Дурное актерство? Беззастенчивая, грубая, наглая ложь? Не совсем так.
Ложь-то она, конечно, ложь, но по-своему вдохновенная, и актерство нельзя сказать, чтобы дурное. «Оправляется с удовольствием», — то есть по крайней мере у одного зрителя, у себя самого, Варравин, без сомнения, имеет успех, а он отчасти для себя и играет. Он увлечен, как всякий актер, он очень нравится себе в роли Титана, стало быть, в некотором роде даже искренен.
Он играет роль законника, слуги неумолимого правосудия; играет со знанием дела, ибо его пустословие касательно Титанов и обоюдоострости вполне в духе истинного бюрократизма, отвечает самой его сути, и недаром Победоносцев приметил у Виктора Панина «искусство облекать в официальные формы и громкие слова — пустоту содержания…».
Искусство нешуточное, необходимое истовому и последовательному бюрократу, для которого форма важнее смысла, бумага надежнее живого человека и чья служебная функция — этого человека обезличить. Абстрагировать до уже неопределимых и неощутимых размеров общего и даже просто пустого места, когда одна обыкновеннейшая описка, узаконенная резолюцией, по этой причине оказывается неприкосновенна, а другая вообще вырастает в подпоручика Киже.

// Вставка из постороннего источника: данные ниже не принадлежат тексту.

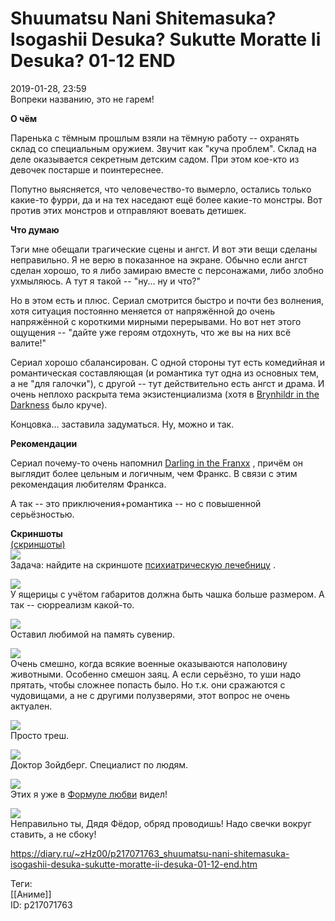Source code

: Shuumatsu Nani Shitemasuka? Isogashii Desuka? Sukutte Moratte Ii Desuka? 01-12 END
===================================================================================

   
 2019-01-28, 23:59   
  Вопреки названию, это не гарем!   
   
  **О чём**    
   
 Паренька с тёмным прошлым взяли на тёмную работу -- охранять склад со специальным оружием. Звучит как "куча проблем". Склад на деле оказывается секретным детским садом. При этом кое-кто из девочек постарше и поинтереснее.   
   
 Попутно выясняется, что человечество-то вымерло, остались только какие-то фурри, да и на тех наседают ещё более какие-то монстры. Вот против этих монстров и отправляют воевать детишек.   
   
  **Что думаю**    
   
 Тэги мне обещали трагические сцены и ангст. И вот эти вещи сделаны неправильно. Я не верю в показанное на экране. Обычно если ангст сделан хорошо, то я либо замираю вместе с персонажами, либо злобно ухмыляюсь. А тут я такой -- "ну... ну и что?"   
   
 Но в этом есть и плюс. Сериал смотрится быстро и почти без волнения, хотя ситуация постоянно меняется от напряжённой до очень напряжённой с короткими мирными перерывами. Но вот нет этого ощущения -- "дайте уже героям отдохнуть, что же вы на них всё валите!"   
   
 Сериал хорошо сбалансирован. С одной стороны тут есть комедийная и романтическая составляющая (и романтика тут одна из основных тем, а не "для галочки"), с другой -- тут действительно есть ангст и драма. И очень неплохо раскрыта тема экзистенциализма (хотя в  [Brynhildr in the Darkness](Gokukoku%20no%20Brynhildr%2001-13%20(+11.5)%20END)  было круче).   
   
 Концовка... заставила задуматься. Ну, можно и так.   
   
  **Рекомендации**    
   
 Сериал почему-то очень напомнил  [Darling in the Franxx](Darling%20in%20the%20Franxx%2001-24%20END)  , причём он выглядит более цельным и логичным, чем Франкс. В связи с этим рекомендация любителям Франкса.   
   
 А так -- это приключения+романтика -- но с повышенной серьёзностью.   
   
  **Скриншоты**    
  [(скриншоты)](https://zHz00.diary.ru/p217071763.htm?index=1#linkmore217071763m1)       
  [![](https://i.imgur.com/2iwK6bEl.jpg)](https://i.imgur.com/2iwK6bE.jpg)    
 Задача: найдите на скриншоте  [психиатрическую лечебницу](https://en.wikipedia.org/wiki/The_Evil_Within)  .   
   
  [![](https://i.imgur.com/7KRvIjRl.jpg)](https://i.imgur.com/7KRvIjR.jpg)    
 У ящерицы с учётом габаритов должна быть чашка больше размером. А так -- сюрреализм какой-то.   
   
  [![](https://i.imgur.com/zRIbjnkl.jpg)](https://i.imgur.com/zRIbjnk.jpg)    
 Оставил любимой на память сувенир.   
   
  [![](https://i.imgur.com/iRadotpl.jpg)](https://i.imgur.com/iRadotp.jpg)    
 Очень смешно, когда всякие военные оказываются наполовину животными. Особенно смешон заяц. А если серьёзно, то уши надо прятать, чтобы сложнее попасть было. Но т.к. они сражаются с чудовищами, а не с другими полузверями, этот вопрос не очень актуален.   
   
  [![](https://i.imgur.com/01ySQ0Xl.jpg)](https://i.imgur.com/01ySQ0X.jpg)    
 Просто треш.   
   
  [![](https://i.imgur.com/lUjaD9il.jpg)](https://i.imgur.com/lUjaD9i.jpg)    
 Доктор Зойдберг. Специалист по людям.   
   
  [![](https://i.imgur.com/DpfSLSyl.jpg)](https://i.imgur.com/DpfSLSy.jpg)    
 Этих я уже в  [Формуле любви](Формула%20любви%20(1984))  видел!   
   
  [![](https://i.imgur.com/F11Zd6Yl.jpg)](https://i.imgur.com/F11Zd6Y.jpg)    
 Неправильно ты, Дядя Фёдор, обряд проводишь! Надо свечки вокруг ставить, а не сбоку!   
      
    
 <https://diary.ru/~zHz00/p217071763_shuumatsu-nani-shitemasuka-isogashii-desuka-sukutte-moratte-ii-desuka-01-12-end.htm>   
   
 Теги:   
 [[Аниме]]   
 ID: p217071763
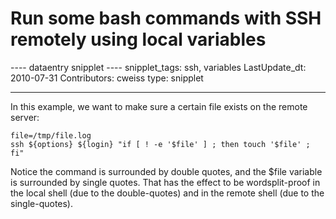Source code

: # Run some bash commands with SSH remotely using local variables

---- dataentry snipplet ---- snipplet_tags: ssh, variables
LastUpdate_dt: 2010-07-31 Contributors: cweiss type: snipplet

------------------------------------------------------------------------

In this example, we want to make sure a certain file exists on the
remote server:

    file=/tmp/file.log
    ssh ${options} ${login} "if [ ! -e '$file' ] ; then touch '$file' ; fi"

Notice the command is surrounded by double quotes, and the \$file
variable is surrounded by single quotes. That has the effect to be
wordsplit-proof in the local shell (due to the double-quotes) and in the
remote shell (due to the single-quotes).
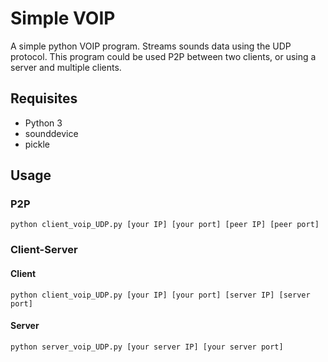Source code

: # Simple VOIP

A simple python VOIP program. Streams sounds data using the UDP protocol. 
This program could be used P2P between two clients, or using a server and multiple clients.

## Requisites
* Python 3
* sounddevice
* pickle

## Usage

### P2P
`python client_voip_UDP.py [your IP] [your port] [peer IP] [peer port]`

### Client-Server

#### Client
`python client_voip_UDP.py [your IP] [your port] [server IP] [server port]`
#### Server
`python server_voip_UDP.py [your server IP] [your server port]`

Но тут-то и определяется их различие, «чистого» бюрократа Панина (или, возвращаясь в лоно художественной литературы, скажем: Князя) и Варравина. Слова последнего также громки и красивы, но о пустоте содержания говорить не приходится.
«Муромский…Стало, по вашему закону, шулеру Расплюеву больше веры, чем мне. Жесток ваш закон, ваше превосходительство.

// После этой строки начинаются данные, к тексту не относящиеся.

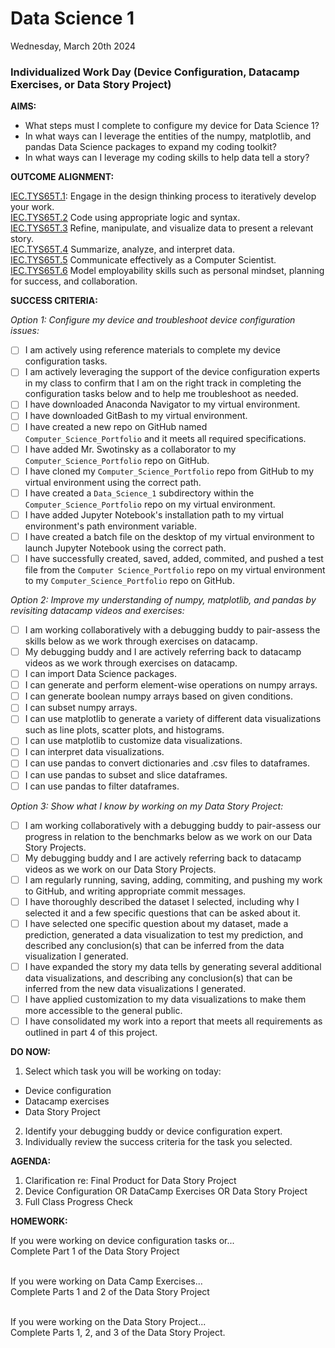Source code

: # Data Science 1
Wednesday, March 20th 2024

### Individualized Work Day (Device Configuration, Datacamp Exercises, or Data Story Project)

**AIMS:** 
* What steps must I complete to configure my device for Data Science 1?
* In what ways can I leverage the entities of the numpy, matplotlib, and pandas Data Science packages to expand my coding toolkit?
* In what ways can I leverage my coding skills to help data tell a story?

**OUTCOME ALIGNMENT:**

<ins>IEC.TYS65T.1</ins>: Engage in the design thinking process to iteratively develop your work.
<br><ins>IEC.TYS65T.2</ins> Code using appropriate logic and syntax.
<br><ins>IEC.TYS65T.3</ins> Refine, manipulate, and visualize data to present a relevant story.
<br><ins>IEC.TYS65T.4</ins> Summarize, analyze, and interpret data.
<br><ins>IEC.TYS65T.5</ins> Communicate effectively as a Computer Scientist.
<br><ins>IEC.TYS65T.6</ins> Model employability skills such as personal mindset, planning for success, and collaboration.

**SUCCESS CRITERIA:**

*Option 1: Configure my device and troubleshoot device configuration issues:*
- [ ] I am actively using reference materials to complete my device configuration tasks.
- [ ] I am actively leveraging the support of the device configuration experts in my class to confirm that I am on the right track in completing the configuration tasks below and to help me troubleshoot as needed.
- [ ] I have downloaded Anaconda Navigator to my virtual environment.
- [ ] I have downloaded GitBash to my virtual environment.
- [ ] I have created a new repo on GitHub named `Computer_Science_Portfolio` and it meets all required specifications.
- [ ] I have added Mr. Swotinsky as a collaborator to my `Computer_Science_Portfolio` repo on GitHub.
- [ ] I have cloned my `Computer_Science_Portfolio` repo from GitHub to my virtual environment using the correct path.
- [ ] I have created a `Data_Science_1` subdirectory within the `Computer_Science_Portfolio` repo on my virtual environment.
- [ ] I have added Jupyter Notebook's installation path to my virtual environment's path environment variable.
- [ ] I have created a batch file on the desktop of my virtual environment to launch Jupyter Notebook using the correct path.
- [ ] I have successfully created, saved, added, commited, and pushed a test file from the `Computer Science_Portfolio` repo on my virtual environment to my `Computer_Science_Portfolio` repo on GitHub.

*Option 2: Improve my understanding of numpy, matplotlib, and pandas by revisiting datacamp videos and exercises:*
- [ ] I am working collaboratively with a debugging buddy to pair-assess the skills below as we work through exercises on datacamp.
- [ ] My debugging buddy and I are actively referring back to datacamp videos as we work through exercises on datacamp.
- [ ] I can import Data Science packages.
- [ ] I can generate and perform element-wise operations on numpy arrays.
- [ ] I can generate boolean numpy arrays based on given conditions.
- [ ] I can subset numpy arrays.
- [ ] I can use matplotlib to generate a variety of different data visualizations such as line plots, scatter plots, and histograms.
- [ ] I can use matplotlib to customize data visualizations.
- [ ] I can interpret data visualizations.
- [ ] I can use pandas to convert dictionaries and .csv files to dataframes.
- [ ] I can use pandas to subset and slice dataframes.
- [ ] I can use pandas to filter dataframes.

*Option 3: Show what I know by working on my Data Story Project:*
- [ ] I am working collaboratively with a debugging buddy to pair-assess our progress in relation to the benchmarks below as we work on our Data Story Projects.
- [ ] My debugging buddy and I are actively referring back to datacamp videos as we work on our Data Story Projects.
- [ ] I am regularly running, saving, adding, commiting, and pushing my work to GitHub, and writing appropriate commit messages.
- [ ] I have thoroughly described the dataset I selected, including why I selected it and a few specific questions that can be asked about it.
- [ ] I have selected one specific question about my dataset, made a prediction, generated a data visualization to test my prediction, and described any conclusion(s) that can be inferred from the data visualization I generated.
- [ ] I have expanded the story my data tells by generating several additional data visualizations, and describing any conclusion(s) that can be inferred from the new data visualizations I generated.
- [ ] I have applied customization to my data visualizations to make them more accessible to the general public.
- [ ] I have consolidated my work into a report that meets all requirements as outlined in part 4 of this project.

**DO NOW:** 

1. Select which task you will be working on today:
* Device configuration
* Datacamp exercises
* Data Story Project
2. Identify your debugging buddy or device configuration expert.
3. Individually review the success criteria for the task you selected.

**AGENDA:**

1. Clarification re: Final Product for Data Story Project
2. Device Configuration OR DataCamp Exercises OR Data Story Project
3. Full Class Progress Check

**HOMEWORK:** 

If you were working on device configuration tasks or...
<br>Complete Part 1 of the Data Story Project

<br>If you were working on Data Camp Exercises...
<br>Complete Parts 1 and 2 of the Data Story Project

<br>If you were working on the Data Story Project...
<br>Complete Parts 1, 2, and 3 of the Data Story Project.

Варравин (улыбаясь). Извините, для вас не переменим. Впрочем… пора кончить; я затем коснулся этих фактов, чтобы показать вам эту обоюдоострость и качательность вашего дела, по которой оно, если поведете туда, то и все оно пойдет туда… а если поведется сюда, то и все… пойдет сюда…
Муромский (с иронией). Как же это так (качаясь) и туда и сюда?
Варравин. Да! И туда и сюда. Так что закон-то при всей своей карающей власти, как бы подняв кверху меч (поднимает руку и наступает на Муромского; — этот пятится), и по сие еще время спрашивает: куда же мне, говорит, Варравин, ударить?!.
Муромский (с испугом). Боже милостивый!..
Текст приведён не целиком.